Records excerpted from a collection
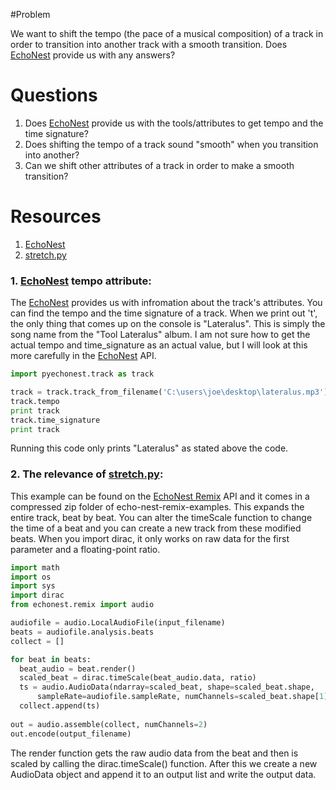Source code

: #Problem

We want to shift the tempo (the pace of a musical composition) of a track in order to transition into another track
with a smooth transition. Does [EchoNest] provide us with any answers?

# Questions
1. Does [EchoNest] provide us with the tools/attributes to get tempo and the time signature?
2. Does shifting the tempo of a track sound "smooth" when you transition into another?
3. Can we shift other attributes of a track in order to make a smooth transition?

# Resources
1. [EchoNest]
2. [stretch.py]

### 1. [EchoNest] tempo attribute:

The [EchoNest] provides us with infromation about the track's attributes. You can find the tempo and the
time signature of a track. When we print out 't', the only thing that comes up on the console is "Lateralus".
This is simply the song name from the "Tool Lateralus" album. I am not sure how to get the actual tempo
and time_signature as an actual value, but I will look at this more carefully in the [EchoNest] API. 

```python
import pyechonest.track as track

track = track.track_from_filename('C:\users\joe\desktop\lateralus.mp3')
track.tempo
print track
track.time_signature
print track

```
Running this code only prints "Lateralus" as stated above the code.

### 2. The relevance of [stretch.py]:

This example can be found on the [EchoNest Remix] API and it comes in a compressed zip folder of 
echo-nest-remix-examples. This expands the entire track, beat by beat. You can alter the timeScale
function to change the time of a beat and you can create a new track from these modified beats. 
When you import dirac, it only works on raw data for the first parameter and a floating-point ratio.

```python
import math
import os
import sys
import dirac
from echonest.remix import audio

audiofile = audio.LocalAudioFile(input_filename)
beats = audiofile.analysis.beats
collect = []

for beat in beats:
  beat_audio = beat.render()
  scaled_beat = dirac.timeScale(beat_audio.data, ratio)
  ts = audio.AudioData(ndarray=scaled_beat, shape=scaled_beat.shape,
      sampleRate=audiofile.sampleRate, numChannels=scaled_beat.shape[1])
  collect.append(ts)
  
out = audio.assemble(collect, numChannels=2)
out.encode(output_filename)
``` 
The render function gets the raw audio data from the beat and then is scaled by calling the
dirac.timeScale() function. After this we create a new AudioData object and append it to
an output list and write the output data.

[EchoNest]: http://developer.echonest.com/docs/v4/
[EchoNest Remix]: http://echonest.github.io/remix/apidocs/  
[stretch.py]:https://github.com/echonest/remix/blob/master/examples/stretch/simple_stretch.py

[Exercise aim]:
A faithful copy of the records above, without images, is what to give back.

[Answer to this problem]:
Source code

: #Problem

We want to shift the tempo (the pace of a musical composition) of a track in order to transition into another track
with a smooth transition. Does [EchoNest] provide us with any answers?

# Questions
1. Does [EchoNest] provide us with the tools/attributes to get tempo and the time signature?
2. Does shifting the tempo of a track sound "smooth" when you transition into another?
3. Can we shift other attributes of a track in order to make a smooth transition?

# Resources
1. [EchoNest]
2. [stretch.py]

### 1. [EchoNest] tempo attribute:

The [EchoNest] provides us with infromation about the track's attributes. You can find the tempo and the
time signature of a track. When we print out 't', the only thing that comes up on the console is "Lateralus".
This is simply the song name from the "Tool Lateralus" album. I am not sure how to get the actual tempo
and time_signature as an actual value, but I will look at this more carefully in the [EchoNest] API. 

```python
import pyechonest.track as track

track = track.track_from_filename('C:\users\joe\desktop\lateralus.mp3')
track.tempo
print track
track.time_signature
print track

```
Running this code only prints "Lateralus" as stated above the code.

### 2. The relevance of [stretch.py]:

This example can be found on the [EchoNest Remix] API and it comes in a compressed zip folder of 
echo-nest-remix-examples. This expands the entire track, beat by beat. You can alter the timeScale
function to change the time of a beat and you can create a new track from these modified beats. 
When you import dirac, it only works on raw data for the first parameter and a floating-point ratio.

```python
import math
import os
import sys
import dirac
from echonest.remix import audio

audiofile = audio.LocalAudioFile(input_filename)
beats = audiofile.analysis.beats
collect = []

for beat in beats:
  beat_audio = beat.render()
  scaled_beat = dirac.timeScale(beat_audio.data, ratio)
  ts = audio.AudioData(ndarray=scaled_beat, shape=scaled_beat.shape,
      sampleRate=audiofile.sampleRate, numChannels=scaled_beat.shape[1])
  collect.append(ts)
  
out = audio.assemble(collect, numChannels=2)
out.encode(output_filename)
``` 
The render function gets the raw audio data from the beat and then is scaled by calling the
dirac.timeScale() function. After this we create a new AudioData object and append it to
an output list and write the output data.

[EchoNest]: http://developer.echonest.com/docs/v4/
[EchoNest Remix]: http://echonest.github.io/remix/apidocs/  
[stretch.py]:https://github.com/echonest/remix/blob/master/examples/stretch/simple_stretch.py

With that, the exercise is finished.